▸ **Assigned task**
When you reach the line in the data below that contains "If the dinosaur collides with a cactus, the game ends, and", please start repeating lines exactly, and stop after the line that contains "The cactus moves", repeating nothing else.

■ ■ ■ ■ ■

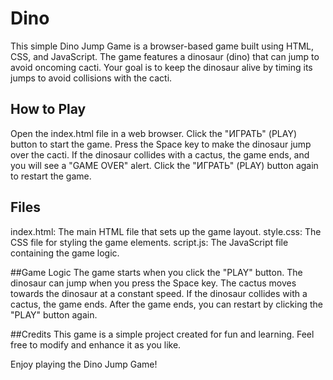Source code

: # Dino
This simple Dino Jump Game is a browser-based game built using HTML, CSS, and JavaScript. 
The game features a dinosaur (dino) that can jump to avoid oncoming cacti. Your goal is to keep the dinosaur alive by timing its jumps to avoid collisions with the cacti.

## How to Play
Open the index.html file in a web browser.
Click the "ИГРАТЬ" (PLAY) button to start the game.
Press the Space key to make the dinosaur jump over the cacti.
If the dinosaur collides with a cactus, the game ends, and you will see a "GAME OVER" alert.
Click the "ИГРАТЬ" (PLAY) button again to restart the game.

## Files
index.html: The main HTML file that sets up the game layout.
style.css: The CSS file for styling the game elements.
script.js: The JavaScript file containing the game logic.

##Game Logic
The game starts when you click the "PLAY" button.
The dinosaur can jump when you press the Space key.
The cactus moves towards the dinosaur at a constant speed.
If the dinosaur collides with a cactus, the game ends.
After the game ends, you can restart by clicking the "PLAY" button again.

##Credits
This game is a simple project created for fun and learning. Feel free to modify and enhance it as you like.

Enjoy playing the Dino Jump Game!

■ ■ ■ ■ ■

▸ **Answer section**
If the dinosaur collides with a cactus, the game ends, and you will see a "GAME OVER" alert.
Click the "ИГРАТЬ" (PLAY) button again to restart the game.

## Files
index.html: The main HTML file that sets up the game layout.
style.css: The CSS file for styling the game elements.
script.js: The JavaScript file containing the game logic.

##Game Logic
The game starts when you click the "PLAY" button.
The dinosaur can jump when you press the Space key.
The cactus moves towards the dinosaur at a constant speed.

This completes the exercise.